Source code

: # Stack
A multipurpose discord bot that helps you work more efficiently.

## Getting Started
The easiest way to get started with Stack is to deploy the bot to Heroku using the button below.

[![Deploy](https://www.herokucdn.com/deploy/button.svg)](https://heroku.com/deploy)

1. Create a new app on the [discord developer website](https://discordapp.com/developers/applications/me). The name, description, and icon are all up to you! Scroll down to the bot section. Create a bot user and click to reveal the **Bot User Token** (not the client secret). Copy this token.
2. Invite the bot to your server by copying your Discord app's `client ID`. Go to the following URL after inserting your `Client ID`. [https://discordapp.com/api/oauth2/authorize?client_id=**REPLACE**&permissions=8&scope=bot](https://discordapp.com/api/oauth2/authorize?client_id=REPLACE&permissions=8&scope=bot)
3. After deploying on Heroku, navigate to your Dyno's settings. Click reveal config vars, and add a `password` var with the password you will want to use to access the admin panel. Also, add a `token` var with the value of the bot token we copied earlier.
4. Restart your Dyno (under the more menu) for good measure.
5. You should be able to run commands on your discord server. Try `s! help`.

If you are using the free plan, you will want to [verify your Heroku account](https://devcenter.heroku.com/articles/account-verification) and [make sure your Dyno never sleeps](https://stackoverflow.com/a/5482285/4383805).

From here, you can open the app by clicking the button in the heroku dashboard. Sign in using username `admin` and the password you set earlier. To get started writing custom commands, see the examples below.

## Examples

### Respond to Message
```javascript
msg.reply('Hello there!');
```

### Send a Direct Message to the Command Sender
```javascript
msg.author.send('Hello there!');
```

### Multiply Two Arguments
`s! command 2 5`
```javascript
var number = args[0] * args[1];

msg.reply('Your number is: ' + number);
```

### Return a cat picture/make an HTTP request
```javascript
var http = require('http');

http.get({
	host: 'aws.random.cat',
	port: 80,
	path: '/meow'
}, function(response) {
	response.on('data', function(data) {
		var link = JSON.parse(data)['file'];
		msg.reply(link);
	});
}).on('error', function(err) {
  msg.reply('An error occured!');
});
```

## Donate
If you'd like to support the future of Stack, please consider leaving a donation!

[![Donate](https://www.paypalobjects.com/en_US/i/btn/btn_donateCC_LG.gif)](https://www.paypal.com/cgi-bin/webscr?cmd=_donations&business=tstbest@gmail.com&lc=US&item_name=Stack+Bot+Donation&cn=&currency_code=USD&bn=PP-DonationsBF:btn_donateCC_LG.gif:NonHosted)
---------------
What you are asked to do - Give the whole listing again, character for character.

Output below -
Source code

: # Stack
A multipurpose discord bot that helps you work more efficiently.

## Getting Started
The easiest way to get started with Stack is to deploy the bot to Heroku using the button below.

[![Deploy](https://www.herokucdn.com/deploy/button.svg)](https://heroku.com/deploy)

1. Create a new app on the [discord developer website](https://discordapp.com/developers/applications/me). The name, description, and icon are all up to you! Scroll down to the bot section. Create a bot user and click to reveal the **Bot User Token** (not the client secret). Copy this token.
2. Invite the bot to your server by copying your Discord app's `client ID`. Go to the following URL after inserting your `Client ID`. [https://discordapp.com/api/oauth2/authorize?client_id=**REPLACE**&permissions=8&scope=bot](https://discordapp.com/api/oauth2/authorize?client_id=REPLACE&permissions=8&scope=bot)
3. After deploying on Heroku, navigate to your Dyno's settings. Click reveal config vars, and add a `password` var with the password you will want to use to access the admin panel. Also, add a `token` var with the value of the bot token we copied earlier.
4. Restart your Dyno (under the more menu) for good measure.
5. You should be able to run commands on your discord server. Try `s! help`.

If you are using the free plan, you will want to [verify your Heroku account](https://devcenter.heroku.com/articles/account-verification) and [make sure your Dyno never sleeps](https://stackoverflow.com/a/5482285/4383805).

From here, you can open the app by clicking the button in the heroku dashboard. Sign in using username `admin` and the password you set earlier. To get started writing custom commands, see the examples below.

## Examples

### Respond to Message
```javascript
msg.reply('Hello there!');
```

### Send a Direct Message to the Command Sender
```javascript
msg.author.send('Hello there!');
```

### Multiply Two Arguments
`s! command 2 5`
```javascript
var number = args[0] * args[1];

msg.reply('Your number is: ' + number);
```

### Return a cat picture/make an HTTP request
```javascript
var http = require('http');

http.get({
	host: 'aws.random.cat',
	port: 80,
	path: '/meow'
}, function(response) {
	response.on('data', function(data) {
		var link = JSON.parse(data)['file'];
		msg.reply(link);
	});
}).on('error', function(err) {
  msg.reply('An error occured!');
});
```

## Donate
If you'd like to support the future of Stack, please consider leaving a donation!

[![Donate](https://www.paypalobjects.com/en_US/i/btn/btn_donateCC_LG.gif)](https://www.paypal.com/cgi-bin/webscr?cmd=_donations&business=tstbest@gmail.com&lc=US&item_name=Stack+Bot+Donation&cn=&currency_code=USD&bn=PP-DonationsBF:btn_donateCC_LG.gif:NonHosted)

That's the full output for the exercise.